• [Activity]: Your answer must be every line of the data below that holds the string "includegraphics", copied exactly.

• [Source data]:
........

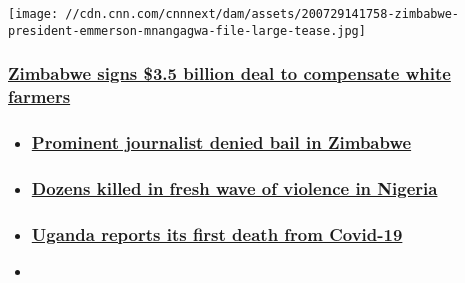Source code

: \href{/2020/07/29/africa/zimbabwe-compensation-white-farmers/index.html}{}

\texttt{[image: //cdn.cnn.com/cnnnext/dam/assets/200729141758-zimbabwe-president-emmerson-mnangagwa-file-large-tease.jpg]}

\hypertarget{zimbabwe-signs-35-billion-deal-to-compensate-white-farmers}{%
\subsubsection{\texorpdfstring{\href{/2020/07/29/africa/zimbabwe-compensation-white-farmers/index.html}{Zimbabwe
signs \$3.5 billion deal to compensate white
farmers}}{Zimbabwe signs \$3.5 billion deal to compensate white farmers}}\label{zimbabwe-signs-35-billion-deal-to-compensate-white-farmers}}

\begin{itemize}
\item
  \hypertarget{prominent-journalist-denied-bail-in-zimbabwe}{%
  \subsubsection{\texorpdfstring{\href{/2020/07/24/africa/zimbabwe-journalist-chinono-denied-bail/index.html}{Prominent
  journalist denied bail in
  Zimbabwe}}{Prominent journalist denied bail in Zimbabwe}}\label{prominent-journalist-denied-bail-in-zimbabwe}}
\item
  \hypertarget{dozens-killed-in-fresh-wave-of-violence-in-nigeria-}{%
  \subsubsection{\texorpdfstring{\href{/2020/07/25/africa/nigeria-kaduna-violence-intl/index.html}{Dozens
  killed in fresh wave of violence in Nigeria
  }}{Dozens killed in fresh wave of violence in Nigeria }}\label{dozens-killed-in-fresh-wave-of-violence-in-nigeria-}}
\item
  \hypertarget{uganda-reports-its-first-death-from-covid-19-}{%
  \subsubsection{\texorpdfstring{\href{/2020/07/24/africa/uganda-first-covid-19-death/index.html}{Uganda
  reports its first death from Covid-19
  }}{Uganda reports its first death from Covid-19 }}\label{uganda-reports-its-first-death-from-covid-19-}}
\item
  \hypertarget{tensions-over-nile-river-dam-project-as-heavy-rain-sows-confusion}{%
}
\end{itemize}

........

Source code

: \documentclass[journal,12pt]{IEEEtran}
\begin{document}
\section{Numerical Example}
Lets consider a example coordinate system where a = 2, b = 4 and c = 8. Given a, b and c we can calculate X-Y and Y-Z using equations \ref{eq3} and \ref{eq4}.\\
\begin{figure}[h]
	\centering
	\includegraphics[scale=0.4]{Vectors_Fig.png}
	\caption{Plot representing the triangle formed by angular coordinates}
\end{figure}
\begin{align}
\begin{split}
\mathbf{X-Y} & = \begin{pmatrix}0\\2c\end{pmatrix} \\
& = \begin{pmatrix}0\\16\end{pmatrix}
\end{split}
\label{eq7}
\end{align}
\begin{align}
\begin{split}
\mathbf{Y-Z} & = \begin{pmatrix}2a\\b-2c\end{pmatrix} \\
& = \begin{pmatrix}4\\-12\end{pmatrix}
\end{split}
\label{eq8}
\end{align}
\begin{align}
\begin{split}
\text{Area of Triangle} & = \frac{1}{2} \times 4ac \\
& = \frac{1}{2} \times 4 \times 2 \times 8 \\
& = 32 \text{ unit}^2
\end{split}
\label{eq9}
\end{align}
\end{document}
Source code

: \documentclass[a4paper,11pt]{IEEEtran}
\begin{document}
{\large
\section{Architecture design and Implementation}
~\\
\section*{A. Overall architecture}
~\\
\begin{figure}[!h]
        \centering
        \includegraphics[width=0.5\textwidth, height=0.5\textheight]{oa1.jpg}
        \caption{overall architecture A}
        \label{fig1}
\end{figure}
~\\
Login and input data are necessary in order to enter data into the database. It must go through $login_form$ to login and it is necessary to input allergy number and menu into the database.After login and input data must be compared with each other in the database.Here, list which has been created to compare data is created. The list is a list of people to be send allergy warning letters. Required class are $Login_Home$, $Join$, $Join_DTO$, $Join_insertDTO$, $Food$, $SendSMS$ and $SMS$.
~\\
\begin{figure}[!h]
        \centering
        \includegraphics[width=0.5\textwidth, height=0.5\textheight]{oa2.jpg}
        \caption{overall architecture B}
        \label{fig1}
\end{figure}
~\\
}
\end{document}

........

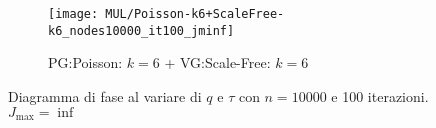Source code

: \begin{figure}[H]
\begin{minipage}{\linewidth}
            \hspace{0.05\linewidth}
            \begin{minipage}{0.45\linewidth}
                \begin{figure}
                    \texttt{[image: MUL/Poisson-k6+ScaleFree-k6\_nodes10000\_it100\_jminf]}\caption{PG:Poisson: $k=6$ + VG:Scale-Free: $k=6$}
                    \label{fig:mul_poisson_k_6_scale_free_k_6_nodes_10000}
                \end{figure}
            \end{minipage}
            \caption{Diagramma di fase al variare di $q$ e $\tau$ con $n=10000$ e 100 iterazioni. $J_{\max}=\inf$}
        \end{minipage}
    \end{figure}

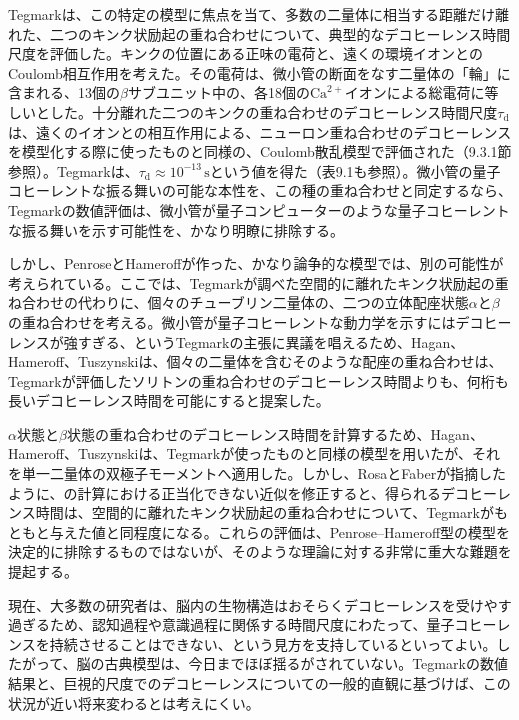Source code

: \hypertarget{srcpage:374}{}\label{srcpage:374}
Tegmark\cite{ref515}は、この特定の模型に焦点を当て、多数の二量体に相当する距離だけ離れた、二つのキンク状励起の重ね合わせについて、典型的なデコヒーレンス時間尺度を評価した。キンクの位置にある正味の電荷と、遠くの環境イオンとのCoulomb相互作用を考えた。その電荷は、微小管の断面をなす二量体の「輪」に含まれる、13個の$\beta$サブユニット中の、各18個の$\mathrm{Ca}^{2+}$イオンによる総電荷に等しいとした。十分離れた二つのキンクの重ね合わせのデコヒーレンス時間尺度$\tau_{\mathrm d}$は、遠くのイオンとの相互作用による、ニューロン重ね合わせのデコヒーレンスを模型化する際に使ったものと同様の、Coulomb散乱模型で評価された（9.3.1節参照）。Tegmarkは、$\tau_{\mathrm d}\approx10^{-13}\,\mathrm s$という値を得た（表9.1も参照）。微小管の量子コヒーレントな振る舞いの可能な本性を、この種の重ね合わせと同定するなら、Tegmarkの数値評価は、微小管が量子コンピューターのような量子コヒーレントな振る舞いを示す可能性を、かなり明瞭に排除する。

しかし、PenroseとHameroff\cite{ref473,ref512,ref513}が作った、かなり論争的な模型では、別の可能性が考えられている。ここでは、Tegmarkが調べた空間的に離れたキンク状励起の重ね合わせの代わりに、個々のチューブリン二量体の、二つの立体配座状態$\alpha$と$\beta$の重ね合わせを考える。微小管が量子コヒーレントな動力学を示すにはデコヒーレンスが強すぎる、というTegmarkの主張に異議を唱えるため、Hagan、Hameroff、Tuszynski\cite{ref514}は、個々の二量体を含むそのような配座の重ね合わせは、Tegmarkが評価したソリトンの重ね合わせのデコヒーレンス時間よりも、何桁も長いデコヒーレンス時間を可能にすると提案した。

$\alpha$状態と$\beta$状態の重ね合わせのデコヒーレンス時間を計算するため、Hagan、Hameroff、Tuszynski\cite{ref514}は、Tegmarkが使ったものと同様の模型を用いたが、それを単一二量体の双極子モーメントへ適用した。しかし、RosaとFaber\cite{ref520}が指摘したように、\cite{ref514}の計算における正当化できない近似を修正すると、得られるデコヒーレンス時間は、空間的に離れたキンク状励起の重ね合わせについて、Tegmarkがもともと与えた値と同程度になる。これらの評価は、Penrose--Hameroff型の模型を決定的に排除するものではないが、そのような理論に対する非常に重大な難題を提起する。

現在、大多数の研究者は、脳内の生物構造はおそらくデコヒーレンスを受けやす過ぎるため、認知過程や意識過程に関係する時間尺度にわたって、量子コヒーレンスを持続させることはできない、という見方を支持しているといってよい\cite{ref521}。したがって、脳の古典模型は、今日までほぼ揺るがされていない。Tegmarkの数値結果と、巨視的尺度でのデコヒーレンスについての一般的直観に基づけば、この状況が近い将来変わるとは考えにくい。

........

• [Solution for this task]:
	\includegraphics[scale=0.4]{Vectors_Fig.png}
        \includegraphics[width=0.5\textwidth, height=0.5\textheight]{oa1.jpg}
        \includegraphics[width=0.5\textwidth, height=0.5\textheight]{oa2.jpg}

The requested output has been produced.